Esta situación en un marco donde no se puede eludir que están comprometidos factores políticos, sociales, culturales, y económicos, que si bien no justifican, al menos explican el surgimiento de tendencias y modos de acción extremos, se hace más confusa y difícil de enfrentar, tanto por los intereses en juego entre los países más desarrollados, cuanto por la influencia de la creciente universalización de los derechos humanos y el reconocimiento pleno del individuo como sujeto de derecho internacional. Así, frente al terrorismo, por ejemplo, se evidencia una falta de un consenso en la comunidad internacional e incluso al interior de los mismos Estados, respecto a la forma de afrontarlo. Otro caso son los enfrentamientos en Medio Oriente y en Israel, donde tampoco hay acuerdo sobre la legitimidad de los fines de las partes en conflicto. En medio de todo esto, para las fuerzas policiales, y también para la fuerza militar, el panorama se hace muy confuso y los límites de su accionar, tanto en la prevención como en la resolución de los conflictos, son difíciles de precisar. De alguna forma el poder coactivo de los Estados se debilita, y es cada vez más difícil actuar siguiendo las tácticas y técnicas convencionales. La respuesta por parte de los países desarrollados es rápida y a los sistemas de trabajo inter agencias se suman procesos de integración de información que morigeran los efectos de estos fenómenos y responden además con un nuevo marco legal que hace más efectiva su acción en el nuevo escenario, con los límites y prevenciones correspondientes.

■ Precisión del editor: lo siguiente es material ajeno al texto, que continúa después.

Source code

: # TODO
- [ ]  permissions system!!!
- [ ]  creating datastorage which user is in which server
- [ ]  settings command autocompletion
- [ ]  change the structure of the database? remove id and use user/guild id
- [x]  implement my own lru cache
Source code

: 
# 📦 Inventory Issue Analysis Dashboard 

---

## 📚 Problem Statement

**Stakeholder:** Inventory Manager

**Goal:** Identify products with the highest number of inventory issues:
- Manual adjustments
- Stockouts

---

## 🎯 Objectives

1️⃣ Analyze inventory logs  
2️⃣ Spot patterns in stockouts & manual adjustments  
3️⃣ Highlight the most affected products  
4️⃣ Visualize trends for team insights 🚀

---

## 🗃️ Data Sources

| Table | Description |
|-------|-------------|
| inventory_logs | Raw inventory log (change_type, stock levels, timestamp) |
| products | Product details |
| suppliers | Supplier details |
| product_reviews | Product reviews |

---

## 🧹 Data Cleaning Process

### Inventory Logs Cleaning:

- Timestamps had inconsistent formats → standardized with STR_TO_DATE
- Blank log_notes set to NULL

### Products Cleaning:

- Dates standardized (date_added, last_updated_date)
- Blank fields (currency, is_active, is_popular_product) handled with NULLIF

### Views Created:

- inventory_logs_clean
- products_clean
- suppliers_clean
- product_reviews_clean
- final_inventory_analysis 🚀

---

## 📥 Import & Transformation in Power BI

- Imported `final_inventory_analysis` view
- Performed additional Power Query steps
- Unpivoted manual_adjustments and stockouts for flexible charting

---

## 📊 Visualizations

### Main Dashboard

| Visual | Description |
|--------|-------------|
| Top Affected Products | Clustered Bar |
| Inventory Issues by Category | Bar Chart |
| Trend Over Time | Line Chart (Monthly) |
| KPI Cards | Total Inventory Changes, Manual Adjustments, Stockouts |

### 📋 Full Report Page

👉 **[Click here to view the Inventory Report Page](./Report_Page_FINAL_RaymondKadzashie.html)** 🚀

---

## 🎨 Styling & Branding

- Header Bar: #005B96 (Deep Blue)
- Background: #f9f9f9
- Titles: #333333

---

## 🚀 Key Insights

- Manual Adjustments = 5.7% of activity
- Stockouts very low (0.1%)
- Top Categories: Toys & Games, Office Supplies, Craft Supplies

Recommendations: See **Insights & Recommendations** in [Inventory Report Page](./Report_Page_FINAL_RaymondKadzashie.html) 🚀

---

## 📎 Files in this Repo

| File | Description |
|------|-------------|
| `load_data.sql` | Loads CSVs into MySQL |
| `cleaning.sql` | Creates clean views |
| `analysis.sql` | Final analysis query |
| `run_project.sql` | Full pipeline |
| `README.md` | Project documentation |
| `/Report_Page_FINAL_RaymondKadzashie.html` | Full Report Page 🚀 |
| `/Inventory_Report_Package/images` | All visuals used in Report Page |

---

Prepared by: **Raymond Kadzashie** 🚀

Sin embargo, junto a este nuevo panorama estratégico, muy asociado a lo que se han denominado amenazas asimétricas, se ha producido un conjunto de fenómenos y hechos cuyas repercusiones directas e indirectas pueden afectar, aún más, la forma como se concibe y se proyecta la seguridad y la defensa. Porque estos fenómenos exceden largamente las denominadas nuevas amenazas, que centraron la atención de los especialistas a fines de los noventa. La expansión del mercado y el surgimiento de numerosos actores internacionales no gubernamentales han limitado el monopolio que poseían los estados en materias militares. A ello se suman los cada vez más frecuentes acuerdos internacionales, propios y necesarios en un mundo interrelacionado, y también las nuevas formas de asociaciones o la ampliación de algunas relacionadas con la seguridad. Así, el Estado se enfrenta a un mundo y a un ambiente internacional y nacional que le exige más, pero en el cual no cuenta con los instrumentos jurídicos, ni los medios, y en algunos casos con la claridad y voluntad suficiente, que le permita cumplir razonablemente con sus funciones de seguridad y defensa.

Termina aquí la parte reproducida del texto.